Exercise » Please repeat only the stretch of records running from the first line through the line that contains "ПРИЛОЖЕНИЕ представляет собой".

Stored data
╔══
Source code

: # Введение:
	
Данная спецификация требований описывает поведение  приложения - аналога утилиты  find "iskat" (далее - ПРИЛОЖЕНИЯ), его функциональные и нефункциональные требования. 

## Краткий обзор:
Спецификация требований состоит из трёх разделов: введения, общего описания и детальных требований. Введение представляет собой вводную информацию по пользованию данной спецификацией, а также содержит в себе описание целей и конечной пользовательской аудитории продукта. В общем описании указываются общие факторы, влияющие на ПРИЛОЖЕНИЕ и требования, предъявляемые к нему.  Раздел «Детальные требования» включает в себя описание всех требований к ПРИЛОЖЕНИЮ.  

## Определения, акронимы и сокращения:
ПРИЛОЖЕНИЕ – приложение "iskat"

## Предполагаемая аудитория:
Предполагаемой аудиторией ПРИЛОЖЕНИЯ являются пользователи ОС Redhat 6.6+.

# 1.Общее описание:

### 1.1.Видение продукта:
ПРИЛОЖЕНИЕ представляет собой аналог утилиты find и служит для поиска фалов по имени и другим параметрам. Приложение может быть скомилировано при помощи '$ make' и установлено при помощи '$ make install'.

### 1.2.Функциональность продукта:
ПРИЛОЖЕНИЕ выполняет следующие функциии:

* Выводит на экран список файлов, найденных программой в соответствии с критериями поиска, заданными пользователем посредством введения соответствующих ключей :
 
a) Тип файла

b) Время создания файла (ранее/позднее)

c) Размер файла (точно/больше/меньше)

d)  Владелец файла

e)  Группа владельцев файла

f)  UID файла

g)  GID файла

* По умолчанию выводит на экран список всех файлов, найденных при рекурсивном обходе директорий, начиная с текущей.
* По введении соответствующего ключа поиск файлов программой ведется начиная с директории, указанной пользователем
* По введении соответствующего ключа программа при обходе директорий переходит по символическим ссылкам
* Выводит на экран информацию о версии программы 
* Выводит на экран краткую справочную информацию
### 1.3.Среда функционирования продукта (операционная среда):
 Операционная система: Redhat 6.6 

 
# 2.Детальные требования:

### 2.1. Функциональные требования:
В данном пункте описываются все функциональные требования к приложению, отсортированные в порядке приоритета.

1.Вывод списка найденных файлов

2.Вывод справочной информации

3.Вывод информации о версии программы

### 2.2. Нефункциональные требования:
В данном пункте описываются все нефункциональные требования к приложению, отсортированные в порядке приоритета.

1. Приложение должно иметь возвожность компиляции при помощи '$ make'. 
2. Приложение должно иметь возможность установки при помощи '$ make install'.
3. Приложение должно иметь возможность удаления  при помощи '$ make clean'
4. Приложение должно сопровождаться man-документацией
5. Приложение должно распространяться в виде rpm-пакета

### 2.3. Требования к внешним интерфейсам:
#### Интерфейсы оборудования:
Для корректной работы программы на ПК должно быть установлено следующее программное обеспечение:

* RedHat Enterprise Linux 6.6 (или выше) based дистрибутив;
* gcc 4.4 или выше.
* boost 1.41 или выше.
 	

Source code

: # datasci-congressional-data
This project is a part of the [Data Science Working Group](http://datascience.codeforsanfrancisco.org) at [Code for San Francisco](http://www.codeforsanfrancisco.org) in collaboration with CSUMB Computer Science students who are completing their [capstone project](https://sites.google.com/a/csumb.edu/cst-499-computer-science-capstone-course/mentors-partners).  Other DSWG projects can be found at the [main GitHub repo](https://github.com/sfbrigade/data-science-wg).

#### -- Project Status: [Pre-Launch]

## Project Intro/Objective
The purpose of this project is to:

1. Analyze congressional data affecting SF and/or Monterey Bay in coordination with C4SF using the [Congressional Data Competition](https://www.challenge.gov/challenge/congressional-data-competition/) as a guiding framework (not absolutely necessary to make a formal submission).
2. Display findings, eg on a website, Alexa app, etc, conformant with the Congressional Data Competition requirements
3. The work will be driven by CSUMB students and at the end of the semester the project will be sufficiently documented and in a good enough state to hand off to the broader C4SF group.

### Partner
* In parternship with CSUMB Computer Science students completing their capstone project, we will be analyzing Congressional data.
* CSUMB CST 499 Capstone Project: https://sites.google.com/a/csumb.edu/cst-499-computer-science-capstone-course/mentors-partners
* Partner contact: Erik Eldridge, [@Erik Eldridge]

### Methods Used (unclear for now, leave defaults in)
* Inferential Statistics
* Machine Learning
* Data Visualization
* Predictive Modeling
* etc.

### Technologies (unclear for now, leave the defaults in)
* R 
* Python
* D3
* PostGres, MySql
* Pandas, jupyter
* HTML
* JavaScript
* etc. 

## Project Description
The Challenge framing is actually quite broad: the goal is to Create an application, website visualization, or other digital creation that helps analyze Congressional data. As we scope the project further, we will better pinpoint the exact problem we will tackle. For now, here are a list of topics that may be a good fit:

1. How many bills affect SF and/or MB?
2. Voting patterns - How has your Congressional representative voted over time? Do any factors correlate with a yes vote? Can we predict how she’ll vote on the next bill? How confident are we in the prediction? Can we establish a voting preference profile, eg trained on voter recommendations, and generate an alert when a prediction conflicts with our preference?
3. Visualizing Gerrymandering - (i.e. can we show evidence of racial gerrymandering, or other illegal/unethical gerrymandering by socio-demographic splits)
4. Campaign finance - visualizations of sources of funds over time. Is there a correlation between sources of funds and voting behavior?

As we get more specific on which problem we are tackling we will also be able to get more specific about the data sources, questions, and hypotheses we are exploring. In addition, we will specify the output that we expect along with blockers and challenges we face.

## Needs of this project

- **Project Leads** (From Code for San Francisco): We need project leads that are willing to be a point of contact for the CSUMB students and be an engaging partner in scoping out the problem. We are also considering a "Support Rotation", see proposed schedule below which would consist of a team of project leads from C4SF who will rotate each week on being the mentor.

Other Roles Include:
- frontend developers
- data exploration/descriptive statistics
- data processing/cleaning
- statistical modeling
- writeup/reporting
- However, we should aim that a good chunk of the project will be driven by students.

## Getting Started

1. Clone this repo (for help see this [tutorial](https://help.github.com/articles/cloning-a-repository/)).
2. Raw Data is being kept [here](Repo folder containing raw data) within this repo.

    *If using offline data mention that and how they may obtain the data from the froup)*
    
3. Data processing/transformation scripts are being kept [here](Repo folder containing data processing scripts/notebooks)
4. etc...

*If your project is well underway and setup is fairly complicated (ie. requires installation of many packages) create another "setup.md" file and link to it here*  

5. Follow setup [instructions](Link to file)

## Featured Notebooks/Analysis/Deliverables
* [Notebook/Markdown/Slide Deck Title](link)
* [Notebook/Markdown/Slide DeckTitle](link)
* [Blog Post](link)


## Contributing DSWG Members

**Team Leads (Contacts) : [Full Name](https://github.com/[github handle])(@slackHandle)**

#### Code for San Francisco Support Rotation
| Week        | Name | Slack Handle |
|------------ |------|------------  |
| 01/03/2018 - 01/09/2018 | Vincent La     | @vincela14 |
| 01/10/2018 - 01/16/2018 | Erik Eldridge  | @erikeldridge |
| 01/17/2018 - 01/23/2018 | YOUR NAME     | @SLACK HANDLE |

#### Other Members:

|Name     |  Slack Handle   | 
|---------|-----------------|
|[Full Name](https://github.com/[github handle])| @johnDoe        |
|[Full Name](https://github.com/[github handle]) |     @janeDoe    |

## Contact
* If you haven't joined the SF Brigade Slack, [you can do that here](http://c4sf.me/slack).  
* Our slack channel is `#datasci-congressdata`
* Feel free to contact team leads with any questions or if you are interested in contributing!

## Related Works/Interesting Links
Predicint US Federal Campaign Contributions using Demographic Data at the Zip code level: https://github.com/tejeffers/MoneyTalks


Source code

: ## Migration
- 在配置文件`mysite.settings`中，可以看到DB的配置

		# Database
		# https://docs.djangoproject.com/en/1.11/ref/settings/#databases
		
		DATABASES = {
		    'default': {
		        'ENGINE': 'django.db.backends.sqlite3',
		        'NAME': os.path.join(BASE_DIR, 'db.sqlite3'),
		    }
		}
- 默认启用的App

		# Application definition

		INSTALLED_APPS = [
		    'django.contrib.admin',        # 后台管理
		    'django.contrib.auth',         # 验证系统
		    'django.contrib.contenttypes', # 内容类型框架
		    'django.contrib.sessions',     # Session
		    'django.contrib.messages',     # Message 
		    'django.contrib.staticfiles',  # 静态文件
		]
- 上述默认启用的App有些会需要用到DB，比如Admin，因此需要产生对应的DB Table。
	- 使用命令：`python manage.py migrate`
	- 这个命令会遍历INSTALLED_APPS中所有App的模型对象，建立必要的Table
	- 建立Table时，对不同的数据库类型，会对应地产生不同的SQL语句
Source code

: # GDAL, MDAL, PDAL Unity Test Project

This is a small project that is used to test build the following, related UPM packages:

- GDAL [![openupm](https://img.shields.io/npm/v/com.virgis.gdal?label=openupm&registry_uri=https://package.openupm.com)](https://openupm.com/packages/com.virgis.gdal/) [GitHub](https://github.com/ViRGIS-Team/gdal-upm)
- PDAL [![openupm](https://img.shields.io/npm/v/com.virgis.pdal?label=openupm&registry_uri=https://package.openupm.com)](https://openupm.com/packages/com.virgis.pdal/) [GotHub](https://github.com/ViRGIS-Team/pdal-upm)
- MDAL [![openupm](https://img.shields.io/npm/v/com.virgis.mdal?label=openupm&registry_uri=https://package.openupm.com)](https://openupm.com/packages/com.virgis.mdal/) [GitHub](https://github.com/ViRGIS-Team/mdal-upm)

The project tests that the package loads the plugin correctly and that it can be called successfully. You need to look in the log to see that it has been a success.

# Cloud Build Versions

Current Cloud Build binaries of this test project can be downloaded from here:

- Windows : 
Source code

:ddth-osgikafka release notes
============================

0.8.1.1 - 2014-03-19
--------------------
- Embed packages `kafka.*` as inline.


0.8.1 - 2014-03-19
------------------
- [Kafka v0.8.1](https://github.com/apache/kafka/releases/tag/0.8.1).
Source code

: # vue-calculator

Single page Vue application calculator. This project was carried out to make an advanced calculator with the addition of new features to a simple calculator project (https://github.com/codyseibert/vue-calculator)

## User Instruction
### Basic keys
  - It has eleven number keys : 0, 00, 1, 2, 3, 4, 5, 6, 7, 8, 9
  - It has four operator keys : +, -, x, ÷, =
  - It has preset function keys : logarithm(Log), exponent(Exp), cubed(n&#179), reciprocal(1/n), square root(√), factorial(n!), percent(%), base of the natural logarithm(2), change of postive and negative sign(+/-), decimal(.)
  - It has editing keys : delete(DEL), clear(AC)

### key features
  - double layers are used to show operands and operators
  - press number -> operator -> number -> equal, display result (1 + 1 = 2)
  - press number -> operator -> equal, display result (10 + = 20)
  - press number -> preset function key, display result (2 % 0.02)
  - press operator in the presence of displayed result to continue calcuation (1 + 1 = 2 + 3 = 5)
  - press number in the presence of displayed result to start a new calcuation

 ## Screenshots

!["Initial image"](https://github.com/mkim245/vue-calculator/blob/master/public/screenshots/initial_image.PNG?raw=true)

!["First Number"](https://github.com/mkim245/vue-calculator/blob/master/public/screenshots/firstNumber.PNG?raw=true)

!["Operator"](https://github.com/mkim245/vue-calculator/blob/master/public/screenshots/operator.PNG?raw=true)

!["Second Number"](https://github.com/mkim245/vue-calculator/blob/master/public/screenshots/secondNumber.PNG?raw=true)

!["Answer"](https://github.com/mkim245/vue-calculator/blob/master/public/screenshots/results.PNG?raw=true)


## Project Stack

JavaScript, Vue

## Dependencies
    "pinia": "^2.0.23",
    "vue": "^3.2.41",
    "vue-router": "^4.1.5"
╚══
Written solution »
Source code

: # Введение:
	
Данная спецификация требований описывает поведение  приложения - аналога утилиты  find "iskat" (далее - ПРИЛОЖЕНИЯ), его функциональные и нефункциональные требования. 

## Краткий обзор:
Спецификация требований состоит из трёх разделов: введения, общего описания и детальных требований. Введение представляет собой вводную информацию по пользованию данной спецификацией, а также содержит в себе описание целей и конечной пользовательской аудитории продукта. В общем описании указываются общие факторы, влияющие на ПРИЛОЖЕНИЕ и требования, предъявляемые к нему.  Раздел «Детальные требования» включает в себя описание всех требований к ПРИЛОЖЕНИЮ.  

## Определения, акронимы и сокращения:
ПРИЛОЖЕНИЕ – приложение "iskat"

## Предполагаемая аудитория:
Предполагаемой аудиторией ПРИЛОЖЕНИЯ являются пользователи ОС Redhat 6.6+.

# 1.Общее описание:

### 1.1.Видение продукта:
ПРИЛОЖЕНИЕ представляет собой аналог утилиты find и служит для поиска фалов по имени и другим параметрам. Приложение может быть скомилировано при помощи '$ make' и установлено при помощи '$ make install'.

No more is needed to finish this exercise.